The first part of the operation is to give you a general anaesthetic so that you will not be aware of anything whilst the operation is being done. The urologist will pass a very fine telescope into the bladder and up the tube connecting the bladder to the kidney (ureter). Once the stone has been identified it will be broken into small pieces and removed. The ureter tube is very narrow and therefore the operating telescope is very fine. The procedure can be fiddly and sometimes it is not possible to remove all the stone fragments on one occasion. The goal is to remove the stone completely.
After the telescope has been inserted, the ureter becomes a little swollen so an internal stent, which is a fine plastic tube inserted between the kidney and bladder, is placed to help the kidney drain.
You will wake up in the recovery area in your bed and when the nurses are happy with your condition you will be taken back to the ward. You may have an external stent in place, which may be secured to a catheter tube in the bladder. This is a very fine drain leading from the kidney to the outside.
You will find that on the first few days after surgery there is some discomfort when you pass water. If you have a catheter this will drain into a bag by the side of your bed and will be emptied by the ward staff. The catheter will be removed the day after your operation.
You may also have a drip in a vein in your arm. Depending on your progress and how you are feeling, you may be able to leave hospital on the same day. A minority of patients spend the night in hospital following surgery and leave the following morning. The urologist may request a further x-ray to ensure that there are no remaining stone fragments. You will receive an outpatient review appointment. If you have a stent you will be given a date to be admitted as a day case for this to be removed. This is done using local anaesthetic jelly (you will not need to be asleep).
Complications following ureteroscopy are unusual. The most common problem is with urine infection and you will receive antibiotics at the time of the operation in order to prevent this.

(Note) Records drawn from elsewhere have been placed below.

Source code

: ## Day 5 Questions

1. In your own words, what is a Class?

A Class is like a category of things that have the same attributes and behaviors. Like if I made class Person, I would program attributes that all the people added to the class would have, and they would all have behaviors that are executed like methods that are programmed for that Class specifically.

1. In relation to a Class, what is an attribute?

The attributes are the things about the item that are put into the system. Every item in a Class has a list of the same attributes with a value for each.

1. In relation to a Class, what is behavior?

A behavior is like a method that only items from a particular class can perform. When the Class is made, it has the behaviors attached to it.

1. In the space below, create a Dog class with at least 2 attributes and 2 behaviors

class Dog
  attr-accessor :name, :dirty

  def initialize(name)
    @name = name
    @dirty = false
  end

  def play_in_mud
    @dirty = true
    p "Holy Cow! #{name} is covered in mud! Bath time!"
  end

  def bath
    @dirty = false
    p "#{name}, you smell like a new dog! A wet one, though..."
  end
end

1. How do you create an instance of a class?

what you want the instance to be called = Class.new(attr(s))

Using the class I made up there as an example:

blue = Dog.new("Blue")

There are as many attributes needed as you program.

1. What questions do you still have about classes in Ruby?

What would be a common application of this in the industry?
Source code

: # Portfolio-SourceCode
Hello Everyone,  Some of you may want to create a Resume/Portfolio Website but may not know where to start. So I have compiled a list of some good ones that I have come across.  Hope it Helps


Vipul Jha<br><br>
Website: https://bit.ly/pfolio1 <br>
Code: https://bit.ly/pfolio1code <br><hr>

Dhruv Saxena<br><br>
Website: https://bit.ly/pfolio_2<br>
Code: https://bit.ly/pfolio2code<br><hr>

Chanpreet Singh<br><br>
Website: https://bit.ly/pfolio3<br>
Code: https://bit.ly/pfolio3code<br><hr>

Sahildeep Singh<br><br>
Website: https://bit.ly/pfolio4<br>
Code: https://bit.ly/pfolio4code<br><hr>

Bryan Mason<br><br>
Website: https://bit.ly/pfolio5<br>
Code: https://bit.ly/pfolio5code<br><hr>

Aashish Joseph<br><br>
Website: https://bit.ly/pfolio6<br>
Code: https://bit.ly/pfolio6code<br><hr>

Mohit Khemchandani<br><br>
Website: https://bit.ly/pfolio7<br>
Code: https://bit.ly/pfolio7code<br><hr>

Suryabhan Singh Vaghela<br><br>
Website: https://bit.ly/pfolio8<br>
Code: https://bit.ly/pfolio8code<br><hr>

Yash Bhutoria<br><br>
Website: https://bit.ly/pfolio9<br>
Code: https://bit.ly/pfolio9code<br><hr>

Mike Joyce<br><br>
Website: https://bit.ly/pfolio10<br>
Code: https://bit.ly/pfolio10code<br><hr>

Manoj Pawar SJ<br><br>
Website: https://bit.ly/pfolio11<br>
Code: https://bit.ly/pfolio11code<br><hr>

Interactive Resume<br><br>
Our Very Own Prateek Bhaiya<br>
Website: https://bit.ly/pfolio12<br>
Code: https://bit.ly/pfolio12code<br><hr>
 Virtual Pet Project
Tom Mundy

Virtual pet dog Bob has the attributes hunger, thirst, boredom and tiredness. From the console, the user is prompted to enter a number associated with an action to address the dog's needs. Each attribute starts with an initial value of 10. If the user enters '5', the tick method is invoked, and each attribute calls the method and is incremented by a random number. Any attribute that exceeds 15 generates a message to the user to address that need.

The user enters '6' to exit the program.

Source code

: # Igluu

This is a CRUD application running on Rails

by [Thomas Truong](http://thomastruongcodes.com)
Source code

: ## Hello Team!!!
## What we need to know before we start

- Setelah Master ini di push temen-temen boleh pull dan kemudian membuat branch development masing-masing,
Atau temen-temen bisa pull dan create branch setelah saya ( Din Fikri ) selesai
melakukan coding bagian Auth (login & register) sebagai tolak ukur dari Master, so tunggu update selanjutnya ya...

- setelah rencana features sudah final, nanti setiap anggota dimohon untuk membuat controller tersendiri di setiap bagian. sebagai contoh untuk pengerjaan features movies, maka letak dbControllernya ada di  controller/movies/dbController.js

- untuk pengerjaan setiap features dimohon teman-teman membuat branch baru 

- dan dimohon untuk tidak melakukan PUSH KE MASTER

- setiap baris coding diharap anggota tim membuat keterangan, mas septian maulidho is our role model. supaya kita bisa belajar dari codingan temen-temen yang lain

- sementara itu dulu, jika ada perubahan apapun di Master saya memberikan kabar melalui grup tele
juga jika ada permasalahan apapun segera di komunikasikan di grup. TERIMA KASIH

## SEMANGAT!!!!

In a small percentage of cases it can prove impossible to pass the operating telescope up the ureter, particularly if the ureter is very narrow. In this situation an internal stent may be placed and the procedure repeated after several weeks. There is a small risk of scarring and narrowing of the ureter tube following this procedure.
The success rate of ureteroscopy depends on the size and location of the stone. Stones at the bottom end of the ureter are easier to treat and those near the kidney are the most difficult to treat. The aim of treatment is to remove all stone fragments and this is possible in over 90% of cases. If we cannot remove all of the stone fragments at one treatment you may be asked to return for either repeat ureteroscopy or shock wave treatment (lithotripsy).
The best general advice is to drink plenty of fluids. You should aim to produce at least two litres of urine every day. Your stone will be sent for analysis and depending on your stone, other treatment may be appropriate. If you get recurrent stones, further detailed investigation such as a 24-hour urine collection may be appropriate. Your urologist will advise you further.
If you are concerned about any aspects of your operation you can make an appointment to see your consultant in the clinic by contacting their secretary (telephone number 0191 233 6161). Alternatively you can speak to staff at the preadmission clinic. Your surgeon will visit you on the ward before surgery to make sure that you understand the treatment. Ask any questions you need to before you sign the consent form.